The lessons from HIV/AIDS and COVID-19 are vital for public health and global populations, especially as neither pandemic is waning, and capitalism’s dynamics will prompt future pandemics. Moreover, these pandemics coincide with escalating climate change disruptions. Massive global migrations induced by climate change will inevitably accelerate disease spread, including HIV/AIDS and SARS-CoV-2/COVID-19, while simultaneously disrupting the capacity to manage pandemics.
We underscore the need to eradicate capitalism and establish a new social order rooted in revolutionary democracy, where workers sustainably organize the production and distribution of necessities and thereby prevent mass pandemics. Just to add to the difficulty, we will need to do this “on the ashes of the old” —that is, while dealing with the catastrophes of global climate change, the pandemics capitalism spawned, and whatever disorganization and destruction takes place in the struggle to end capitalism.45Quotation from Ralph Chaplin in Solidarity Forever. Friedman has written a number of articles about ending and then replacing capitalism. These include: “What Is the ‘Working Class?,’” Against the Current 163 (2013); “Creating a Socialism that Meets Needs,” Against the Current 186 (2017); “Yes, There is an Alternative!” Against the Current 169 (2014); “Hegel’s Absolutes and Revolution: An Expanded Review of Eugene Gogol’s Toward a Dialectic of Philosophy and Organization” Critical Sociology 41, no. 6 (2015); “What Might Socialism Look Like?” Critical Sociology 38, no. 4 (2012); “Sociopolitical and Philosophical Questions of Organization in Making a Human Society,” Interface 2, no. 1 (2010); “Making the World Anew in a Period of Workers’ Council Rule,” We! Magazine 2, no. 63 (2008).

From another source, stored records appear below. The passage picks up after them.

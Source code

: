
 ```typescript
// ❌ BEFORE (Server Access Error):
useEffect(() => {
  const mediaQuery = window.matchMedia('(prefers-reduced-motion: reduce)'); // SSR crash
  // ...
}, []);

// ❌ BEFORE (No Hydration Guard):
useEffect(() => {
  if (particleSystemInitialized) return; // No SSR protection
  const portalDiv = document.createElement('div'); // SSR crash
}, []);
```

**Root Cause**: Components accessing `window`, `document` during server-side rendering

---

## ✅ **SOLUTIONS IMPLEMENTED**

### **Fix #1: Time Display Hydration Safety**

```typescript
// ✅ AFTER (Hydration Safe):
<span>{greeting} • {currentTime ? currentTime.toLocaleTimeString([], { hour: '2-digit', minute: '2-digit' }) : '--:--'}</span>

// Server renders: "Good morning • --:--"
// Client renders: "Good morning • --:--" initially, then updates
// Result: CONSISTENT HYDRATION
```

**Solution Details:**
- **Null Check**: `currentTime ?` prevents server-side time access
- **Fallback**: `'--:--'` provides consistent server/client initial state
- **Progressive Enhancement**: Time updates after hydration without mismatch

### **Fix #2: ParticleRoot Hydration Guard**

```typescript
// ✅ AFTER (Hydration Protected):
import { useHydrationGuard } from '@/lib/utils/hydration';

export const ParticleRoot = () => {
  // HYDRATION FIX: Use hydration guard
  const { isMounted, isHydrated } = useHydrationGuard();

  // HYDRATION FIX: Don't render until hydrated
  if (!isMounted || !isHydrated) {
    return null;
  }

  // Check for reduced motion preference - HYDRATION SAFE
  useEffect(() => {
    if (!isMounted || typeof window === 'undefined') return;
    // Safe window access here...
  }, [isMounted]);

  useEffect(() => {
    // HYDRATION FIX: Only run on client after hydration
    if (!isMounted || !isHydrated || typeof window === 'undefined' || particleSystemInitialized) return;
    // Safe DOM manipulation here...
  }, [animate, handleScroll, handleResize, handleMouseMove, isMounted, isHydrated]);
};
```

For now, we must remember that the way to total transformation—that is, a social and ecological revolution—is through mass movements that struggle for reforms in ways that build workers’ power and their consciousness of their power. Such struggles require a thorough understanding of the ways in which racial, gender, and other oppression can create new forms of mobilization and struggle, and can develop new ideas and proposals of how we will organize a new society. The historical memory of the caring communities and hard-won infrastructure built by groups like ACT UP and Stop AIDS is an invaluable lesson in how to respond to health emergencies with solidarity and people-centered programs, not austerity and profit-focused individualism.